El fallo reafirma que los niños nacidos en territorio estadounidense son ciudadanos, independientemente del estatus migratorio de sus padres, una garantía establecida por la Constitución que ha sido fundamental para generaciones de familias.
En un comunicado emitido tras la decisión, PIC destacó que la medida protege a los menores de ser relegados a una “clase permanente de exclusión” y evita que su futuro dependa del estatus migratorio de sus familias.
“La decisión de hoy afirma lo que nuestras comunidades siempre han sabido: la pertenencia de ningún niño debe estar en debate”, expresó Jasmine Rivera, directora ejecutiva de la organización. “La ciudadanía por nacimiento no es solo una protección legal; es una promesa de seguridad, dignidad y reconocimiento”.
La coalición también subrayó que el fallo envía un mensaje claro: ningún presidente puede retirar la ciudadanía a los niños por razones políticas.
Sin embargo, PIC insistió en que la decisión federal debe traducirse en acciones a nivel estatal. La organización hizo un llamado al gobernador de Pensilvania, Josh Shapiro, y a otros funcionarios electos para que refuercen las protecciones a las familias inmigrantes dentro del estado.
Entre las medidas que proponen se encuentran poner fin a la cooperación con el Servicio de Inmigración y Control de Aduanas (ICE), cerrar centros de detención como Moshannon y Abraxas, y garantizar el acceso de las comunidades inmigrantes a servicios públicos sin temor.
“Ahora, el gobernador Shapiro tiene la responsabilidad de seguir este principio aquí en Pensilvania: proteger a las familias inmigrantes y asegurar que el estado no participe en políticas que dañan a nuestras comunidades”, añadió Rivera.
La coalición destacó que, durante años, familias inmigrantes en Pensilvania han vivido bajo la incertidumbre causada por políticas federales restrictivas. Para líderes comunitarios, el fallo representa un alivio significativo.
“Las familias en nuestras comunidades han cargado con el peso de esta incertidumbre por demasiado tiempo”, dijo Thi Liam, subdirector de SEAMAAC y miembro de PIC. “Esta decisión les brinda un poco de la tranquilidad que merecen.
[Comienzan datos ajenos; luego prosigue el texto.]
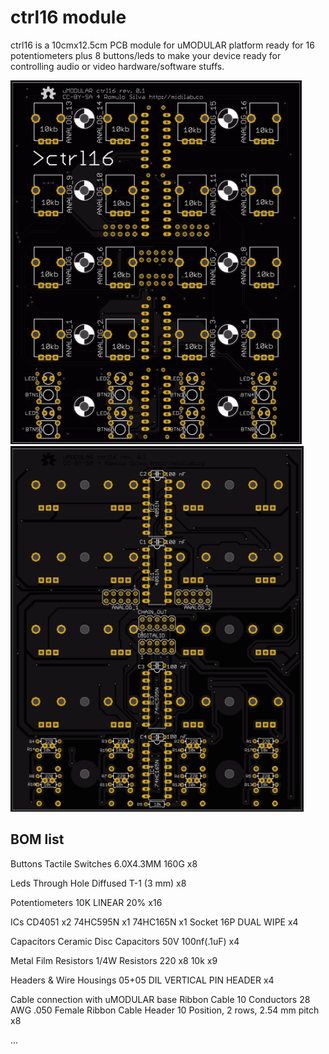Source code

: # ctrl16 module

ctrl16 is a 10cmx12.5cm PCB module for uMODULAR platform ready for 16 potentiometers plus 8 buttons/leds to make your device ready for controlling audio or video hardware/software stuffs.

![Image of uMODULAR ctrl16 pcb top view](https://raw.githubusercontent.com/midilab/uMODULAR/master/ctrl16/umodular_ctrl16_top.png)
![Image of uMODULAR ctrl16 pcb bottom view](https://raw.githubusercontent.com/midilab/uMODULAR/master/ctrl16/umodular_ctrl16_bottom.png)

## BOM list

Buttons
Tactile Switches 6.0X4.3MM 160G x8

Leds
Through Hole Diffused T-1 (3 mm) x8

Potentiometers
10K LINEAR 20% x16

ICs
CD4051 x2
74HC595N x1
74HC165N x1
Socket 16P DUAL WIPE x4

Capacitors
Ceramic Disc Capacitors 
50V 100nf(.1uF) x4

Metal Film Resistors 1/4W Resistors
220 x8
10k x9

Headers & Wire Housings 
05+05 DIL VERTICAL PIN HEADER x4

Cable connection with uMODULAR base
Ribbon Cable 10 Conductors 28 AWG .050 
Female Ribbon Cable Header 10 Position, 2 rows, 2.54 mm pitch x8


...
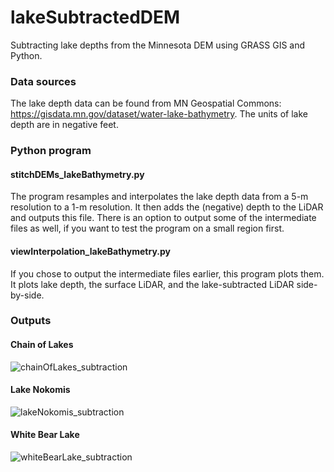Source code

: # lakeSubtractedDEM
Subtracting lake depths from the Minnesota DEM using GRASS GIS and Python.

### Data sources
The lake depth data can be found from MN Geospatial Commons: https://gisdata.mn.gov/dataset/water-lake-bathymetry. The units of lake depth are in negative feet.

### Python program
#### stitchDEMs_lakeBathymetry.py
The program resamples and interpolates the lake depth data from a 5-m resolution to a 1-m resolution. It then adds the (negative) depth to the LiDAR and outputs this file. There is an option to output some of the intermediate files as well, if you want to test the program on a small region first.

#### viewInterpolation_lakeBathymetry.py
If you chose to output the intermediate files earlier, this program plots them. It plots lake depth, the surface LiDAR, and the lake-subtracted LiDAR side-by-side.  

### Outputs
#### Chain of Lakes
![chainOfLakes_subtraction](https://github.com/user-attachments/assets/cb29d8ef-d365-46ac-94bd-3f607e1fbe05)

#### Lake Nokomis
![lakeNokomis_subtraction](https://github.com/user-attachments/assets/28ec89d5-378d-4a2f-b54a-b0bf1e7ec336)

#### White Bear Lake
![whiteBearLake_subtraction](https://github.com/user-attachments/assets/8271754e-c299-4dac-bb6b-b999f425ea06)

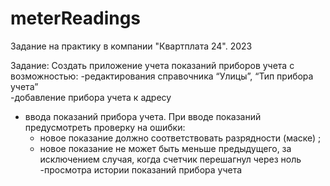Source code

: # meterReadings
Задание на практику в компании "Квартплата 24". 2023

Задание:
Создать   приложение      учета показаний      приборов     учета   с возможностью:	
-редактирования справочника “Улицы”, “Тип прибора учета”	
-добавление прибора учета к адресу	
- ввода  показаний  прибора  учета.  При  вводе  показаний   предусмотреть  проверку на ошибки:
	- новое показание должно соответствовать  разрядности  (маске) ;
	- новое  показание  не  может  быть  меньше      предыдущего,    за исключением случая, когда счетчик перешагнул через ноль 	
-просмотра истории показаний прибора учета
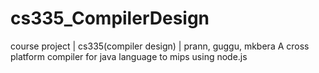 # cs335_CompilerDesign
course project | cs335(compiler design) | prann, guggu, mkbera
A cross platform compiler for java language to mips using node.js
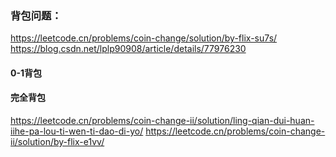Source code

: 
### 背包问题：
https://leetcode.cn/problems/coin-change/solution/by-flix-su7s/
https://blog.csdn.net/lplp90908/article/details/77976230
#### 0-1背包

#### 完全背包



https://leetcode.cn/problems/coin-change-ii/solution/ling-qian-dui-huan-iihe-pa-lou-ti-wen-ti-dao-di-yo/
https://leetcode.cn/problems/coin-change-ii/solution/by-flix-e1vv/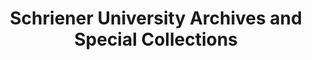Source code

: ---
layout: repo
title: "Schriener University Archives and Special Collections"
id: 17436
permalink: repos/17436/
---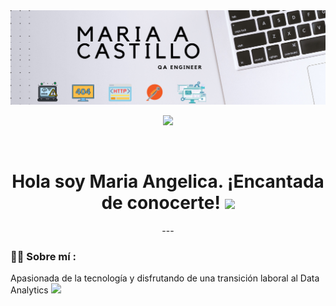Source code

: <div id="header" align="center">
  <img decoding="async" src="https://github.com/maria-castillos/maria-castillos/blob/a0358da0e5db0be27b5b8120d90e62cbc83d8abb/Banner%20para%20Github.png" width="800"/>

  [![](https://img.shields.io/badge/LinkedIn-0077B5?style=for-the-badge&logo=linkedin&logoColor=white)](https://www.linkedin.com/in/maria-angelica-castillo/)
  
</div>

<div id="badges" align="center">
<img decoding="async" src="https://visitor-badge-reloaded.herokuapp.com/badge?page_id=maria-castillos.maria-castillos&color=00cf00" alt=""/>
 <h1>
  Hola soy Maria Angelica. ¡Encantada de conocerte!
  <img decoding="async" src="https://media.giphy.com/media/hvRJCLFzcasrR4ia7z/giphy.gif" width="30px"/>
</h1>
---
 <div id="header" align="left">

### :woman_technologist: Sobre mí :
Apasionada de la tecnología y disfrutando de una transición laboral al Data Analytics <img decoding="async" src="https://media.giphy.com/media/WUlplcMpOCEmTGBtBW/giphy.gif" width="30">
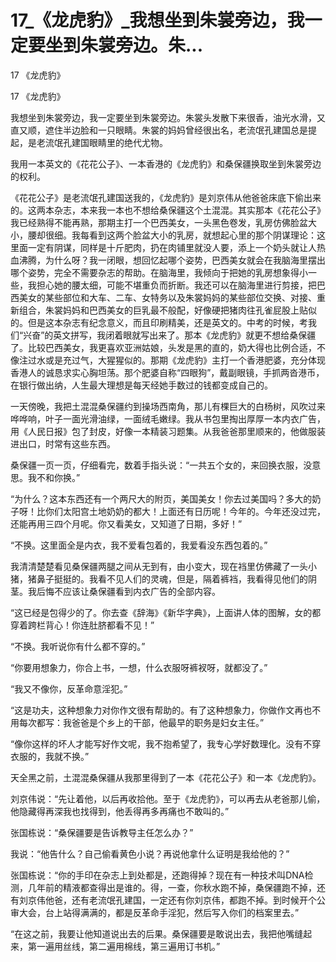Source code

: # 17_《龙虎豹》_我想坐到朱裳旁边，我一定要坐到朱裳旁边。朱...

17 《龙虎豹》

17 《龙虎豹》

我想坐到朱裳旁边，我一定要坐到朱裳旁边。朱裳头发散下来很香，油光水滑，又直又顺，遮住半边脸和一只眼睛。朱裳的妈妈曾经很出名，老流氓孔建国总是提起，是老流氓孔建国眼睛里的绝代尤物。

我用一本英文的《花花公子》、一本香港的《龙虎豹》和桑保疆换取坐到朱裳旁边的权利。

《花花公子》是老流氓孔建国送我的，《龙虎豹》是刘京伟从他爸爸床底下偷出来的。这两本杂志，本来我一本也不想给桑保疆这个土混混。其实那本《花花公子》我已经熟得不能再熟，那期主打一个巴西美女，一头黑色卷发，乳房仿佛脸盆大小，腰却很细。我每看到这两个脸盆大小的乳房，就想起心里的那个阴谋理论：这里面一定有阴谋，同样是十斤肥肉，扔在肉铺里就没人要，添上一个奶头就让人热血沸腾，为什么呀？我一闭眼，想回忆起哪个姿势，巴西美女就会在我脑海里摆出哪个姿势，完全不需要杂志的帮助。在脑海里，我倾向于把她的乳房想象得小一些，我担心她的腰太细，可能不堪重负而折断。我还可以在脑海里进行剪接，把巴西美女的某些部位和大车、二车、女特务以及朱裳妈妈的某些部位交换、对接、重新组合，朱裳妈妈和巴西美女的巨乳最不般配，好像硬把猪肉往孔雀屁股上贴似的。但是这本杂志有纪念意义，而且印刷精美，还是英文的。中考的时候，考我们“兴奋”的英文拼写，我闭着眼就写出来了。那本《龙虎豹》就更不想给桑保疆了。比较巴西美女，我更喜欢亚洲姑娘，头发是黑的直的，奶大得也比例合适，不像注过水或是充过气，大猩猩似的。那期《龙虎豹》主打一个香港肥婆，充分体现香港人的诚恳求实心胸坦荡。那个肥婆自称“四眼狗”，戴副眼镜，手抓两沓港币，在银行做出纳，人生最大理想是每天经她手数过的钱都变成自己的。

一天傍晚，我把土混混桑保疆约到操场西南角，那儿有棵巨大的白杨树，风吹过来哗哗响，叶子一面光滑油绿，一面绒毛嫩绿。我从书包里掏出厚厚一本内衣广告，用《人民日报》包了封皮，好像一本精装习题集。从我爸爸那里顺来的，他做服装进出口，时常有这些东西。

桑保疆一页一页，仔细看完，数着手指头说：“一共五个女的，来回换衣服，没意思。我不和你换。”

“为什么？这本东西还有一个两尺大的附页，美国美女！你去过美国吗？多大的奶子呀！比你们太阳宫土地奶奶的都大！上面还有日历呢！今年的。今年还没过完，还能再用三四个月呢。你又看美女，又知道了日期，多好！”

“不换。这里面全是内衣，我不爱看包着的，我爱看没东西包着的。”

我清清楚楚看见桑保疆两腿之间从无到有，由小变大，现在裆里仿佛藏了一头小猪，猪鼻子挺挺的。我看不见人们的灵魂，但是，隔着裤裆，我看得见他们的阴茎。我后悔不应该让桑保疆看到内衣广告的全部内容。

“这已经是包得少的了。你去查《辞海》《新华字典》，上面讲人体的图解，女的都穿着跨栏背心！你连肚脐都看不见！”

“不换。我听说你有什么都不穿的。”

“你要用想象力，你合上书，一想，什么衣服呀裤衩呀，就都没了。”

“我又不像你，反革命意淫犯。”

“这是功夫，这种想象力对你作文很有帮助的。有了这种想象力，你做作文再也不用每次都写：我爸爸是个乡上的干部，他最早的职务是妇女主任。”

“像你这样的坏人才能写好作文呢，我不抱希望了，我专心学好数理化。没有不穿衣服的，我就不换。”

天全黑之前，土混混桑保疆从我那里得到了一本《花花公子》和一本《龙虎豹》。

刘京伟说：“先让着他，以后再收拾他。至于《龙虎豹》，可以再去从老爸那儿偷，他隐藏得再深我也找得到，他丢得再多再痛也不敢叫的。”

张国栋说：“桑保疆要是告诉教导主任怎么办？”

我说：“他告什么？自己偷看黄色小说？再说他拿什么证明是我给他的？”

张国栋说：“你的手印在杂志上到处都是，还跑得掉？现在有一种技术叫DNA检测，几年前的精液都查得出是谁的。得，一查，你秋水跑不掉，桑保疆跑不掉，还有刘京伟他爸，还有老流氓孔建国，一定还有你刘京伟，都跑不掉。到时候开个公审大会，台上站得满满的，都是反革命手淫犯，然后写入你们的档案里去。”

“在这之前，我要让他知道说出去的后果。桑保疆要是敢说出去，我把他嘴缝起来，第一遍用丝线，第二遍用棉线，第三遍用订书机。”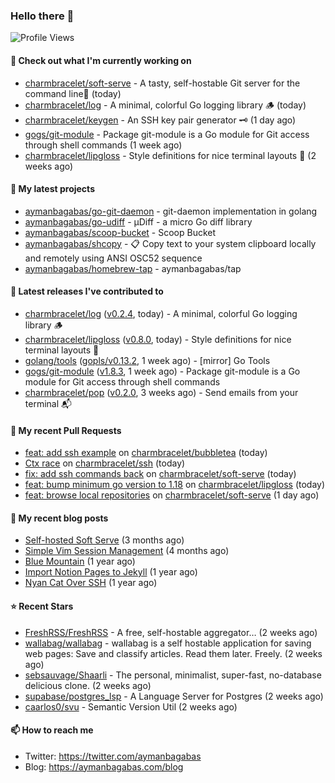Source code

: ### Hello there 👋

![Profile Views](https://komarev.com/ghpvc/?username=aymanbagabas&label=PROFILE+VIEWS)

#### 👷 Check out what I'm currently working on

- [charmbracelet/soft-serve](https://github.com/charmbracelet/soft-serve) - A tasty, self-hostable Git server for the command line🍦 (today)
- [charmbracelet/log](https://github.com/charmbracelet/log) - A minimal, colorful Go logging library 🪵 (today)
- [charmbracelet/keygen](https://github.com/charmbracelet/keygen) - An SSH key pair generator 🗝️ (1 day ago)
- [gogs/git-module](https://github.com/gogs/git-module) - Package git-module is a Go module for Git access through shell commands (1 week ago)
- [charmbracelet/lipgloss](https://github.com/charmbracelet/lipgloss) - Style definitions for nice terminal layouts 👄 (2 weeks ago)

#### 🌱 My latest projects

- [aymanbagabas/go-git-daemon](https://github.com/aymanbagabas/go-git-daemon) - git-daemon implementation in golang
- [aymanbagabas/go-udiff](https://github.com/aymanbagabas/go-udiff) - µDiff - a micro Go diff library
- [aymanbagabas/scoop-bucket](https://github.com/aymanbagabas/scoop-bucket) - Scoop Bucket
- [aymanbagabas/shcopy](https://github.com/aymanbagabas/shcopy) - 📋 Copy text to your system clipboard locally and remotely using ANSI OSC52 sequence
- [aymanbagabas/homebrew-tap](https://github.com/aymanbagabas/homebrew-tap) - aymanbagabas/tap

#### 🔭 Latest releases I've contributed to

- [charmbracelet/log](https://github.com/charmbracelet/log) ([v0.2.4](https://github.com/charmbracelet/log/releases/tag/v0.2.4), today) - A minimal, colorful Go logging library 🪵
- [charmbracelet/lipgloss](https://github.com/charmbracelet/lipgloss) ([v0.8.0](https://github.com/charmbracelet/lipgloss/releases/tag/v0.8.0), today) - Style definitions for nice terminal layouts 👄
- [golang/tools](https://github.com/golang/tools) ([gopls/v0.13.2](https://github.com/golang/tools/releases/tag/gopls/v0.13.2), 1 week ago) - [mirror] Go Tools
- [gogs/git-module](https://github.com/gogs/git-module) ([v1.8.3](https://github.com/gogs/git-module/releases/tag/v1.8.3), 1 week ago) - Package git-module is a Go module for Git access through shell commands
- [charmbracelet/pop](https://github.com/charmbracelet/pop) ([v0.2.0](https://github.com/charmbracelet/pop/releases/tag/v0.2.0), 3 weeks ago) - Send emails from your terminal 📬

#### 🔨 My recent Pull Requests

- [feat: add ssh example](https://github.com/charmbracelet/bubbletea/pull/809) on [charmbracelet/bubbletea](https://github.com/charmbracelet/bubbletea) (today)
- [Ctx race](https://github.com/charmbracelet/ssh/pull/6) on [charmbracelet/ssh](https://github.com/charmbracelet/ssh) (today)
- [fix: add ssh commands back](https://github.com/charmbracelet/soft-serve/pull/370) on [charmbracelet/soft-serve](https://github.com/charmbracelet/soft-serve) (today)
- [feat: bump minimum go version to 1.18](https://github.com/charmbracelet/lipgloss/pull/216) on [charmbracelet/lipgloss](https://github.com/charmbracelet/lipgloss) (today)
- [feat: browse local repositories](https://github.com/charmbracelet/soft-serve/pull/369) on [charmbracelet/soft-serve](https://github.com/charmbracelet/soft-serve) (1 day ago)

#### 📜 My recent blog posts

- [Self-hosted Soft Serve](https://aymanbagabas.com/blog/2023/04/28/self-hosted-soft-serve.html) (3 months ago)
- [Simple Vim Session Management](https://aymanbagabas.com/blog/2023/04/13/simple-vim-session-management.html) (4 months ago)
- [Blue Mountain](https://aymanbagabas.com/blog/2022/06/02/blue-mountain.html) (1 year ago)
- [Import Notion Pages to Jekyll](https://aymanbagabas.com/blog/2022/03/29/import-notion-pages-to-jekyll.html) (1 year ago)
- [Nyan Cat Over SSH](https://aymanbagabas.com/blog/2022/03/25/nyan-cat-over-ssh.html) (1 year ago)

#### ⭐ Recent Stars

- [FreshRSS/FreshRSS](https://github.com/FreshRSS/FreshRSS) - A free, self-hostable aggregator… (2 weeks ago)
- [wallabag/wallabag](https://github.com/wallabag/wallabag) - wallabag is a self hostable application for saving web pages: Save and classify articles. Read them later. Freely. (2 weeks ago)
- [sebsauvage/Shaarli](https://github.com/sebsauvage/Shaarli) - The personal, minimalist, super-fast, no-database delicious clone. (2 weeks ago)
- [supabase/postgres_lsp](https://github.com/supabase/postgres_lsp) - A Language Server for Postgres (2 weeks ago)
- [caarlos0/svu](https://github.com/caarlos0/svu) - Semantic Version Util (2 weeks ago)

#### 📫 How to reach me

- Twitter: https://twitter.com/aymanbagabas
- Blog: https://aymanbagabas.com/blog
Nuestros niños deben crecer sabiendo que pertenecen”.
PIC afirmó que continuará su labor de organización junto a defensores, líderes religiosos, trabajadores y residentes para fortalecer la protección de los derechos de las familias inmigrantes.
Para la organización, el fallo no solo reafirma un principio constitucional, sino que también representa un recordatorio de que las comunidades inmigrantes forman parte esencial del tejido social de Pensilvania y del país.